- Opening Delimiter -

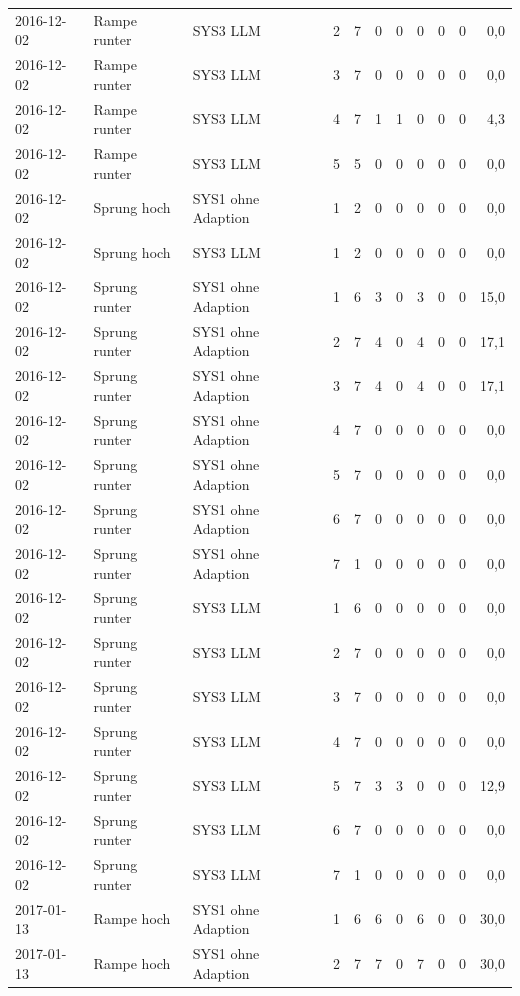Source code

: \begin{tabular}{lllrrrrrrrr}
2016-12-02 & Rampe runter & SYS3 LLM & 2 & 7 & 0 & 0 & 0 & 0 & 0 & 0,0 \\
2016-12-02 & Rampe runter & SYS3 LLM & 3 & 7 & 0 & 0 & 0 & 0 & 0 & 0,0 \\
2016-12-02 & Rampe runter & SYS3 LLM & 4 & 7 & 1 & 1 & 0 & 0 & 0 & 4,3 \\
2016-12-02 & Rampe runter & SYS3 LLM & 5 & 5 & 0 & 0 & 0 & 0 & 0 & 0,0 \\
2016-12-02 & Sprung hoch & SYS1 ohne Adaption & 1 & 2 & 0 & 0 & 0 & 0 & 0 & 0,0 \\
2016-12-02 & Sprung hoch & SYS3 LLM & 1 & 2 & 0 & 0 & 0 & 0 & 0 & 0,0 \\
2016-12-02 & Sprung runter & SYS1 ohne Adaption & 1 & 6 & 3 & 0 & 3 & 0 & 0 & 15,0 \\
2016-12-02 & Sprung runter & SYS1 ohne Adaption & 2 & 7 & 4 & 0 & 4 & 0 & 0 & 17,1 \\
2016-12-02 & Sprung runter & SYS1 ohne Adaption & 3 & 7 & 4 & 0 & 4 & 0 & 0 & 17,1 \\
2016-12-02 & Sprung runter & SYS1 ohne Adaption & 4 & 7 & 0 & 0 & 0 & 0 & 0 & 0,0 \\
2016-12-02 & Sprung runter & SYS1 ohne Adaption & 5 & 7 & 0 & 0 & 0 & 0 & 0 & 0,0 \\
2016-12-02 & Sprung runter & SYS1 ohne Adaption & 6 & 7 & 0 & 0 & 0 & 0 & 0 & 0,0 \\
2016-12-02 & Sprung runter & SYS1 ohne Adaption & 7 & 1 & 0 & 0 & 0 & 0 & 0 & 0,0 \\
2016-12-02 & Sprung runter & SYS3 LLM & 1 & 6 & 0 & 0 & 0 & 0 & 0 & 0,0 \\
2016-12-02 & Sprung runter & SYS3 LLM & 2 & 7 & 0 & 0 & 0 & 0 & 0 & 0,0 \\
2016-12-02 & Sprung runter & SYS3 LLM & 3 & 7 & 0 & 0 & 0 & 0 & 0 & 0,0 \\
2016-12-02 & Sprung runter & SYS3 LLM & 4 & 7 & 0 & 0 & 0 & 0 & 0 & 0,0 \\
2016-12-02 & Sprung runter & SYS3 LLM & 5 & 7 & 3 & 3 & 0 & 0 & 0 & 12,9 \\
2016-12-02 & Sprung runter & SYS3 LLM & 6 & 7 & 0 & 0 & 0 & 0 & 0 & 0,0 \\
2016-12-02 & Sprung runter & SYS3 LLM & 7 & 1 & 0 & 0 & 0 & 0 & 0 & 0,0 \\
2017-01-13 & Rampe hoch & SYS1 ohne Adaption & 1 & 6 & 6 & 0 & 6 & 0 & 0 & 30,0 \\
2017-01-13 & Rampe hoch & SYS1 ohne Adaption & 2 & 7 & 7 & 0 & 7 & 0 & 0 & 30,0 \\

\end{tabular}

- Closing Delimiter -

WHAT THE TASK REQUIRES. Your answer should consist solely of the lines above from the line with "2016-12-02 & Sprung runter & SYS3 LLM & 2" to the line with "2016-12-02 & Sprung runter & SYS3 LLM & 5", both included, reproduced exactly.

YOUR SOLUTION.
2016-12-02 & Sprung runter & SYS3 LLM & 2 & 7 & 0 & 0 & 0 & 0 & 0 & 0,0 \\
2016-12-02 & Sprung runter & SYS3 LLM & 3 & 7 & 0 & 0 & 0 & 0 & 0 & 0,0 \\
2016-12-02 & Sprung runter & SYS3 LLM & 4 & 7 & 0 & 0 & 0 & 0 & 0 & 0,0 \\
2016-12-02 & Sprung runter & SYS3 LLM & 5 & 7 & 3 & 3 & 0 & 0 & 0 & 12,9 \\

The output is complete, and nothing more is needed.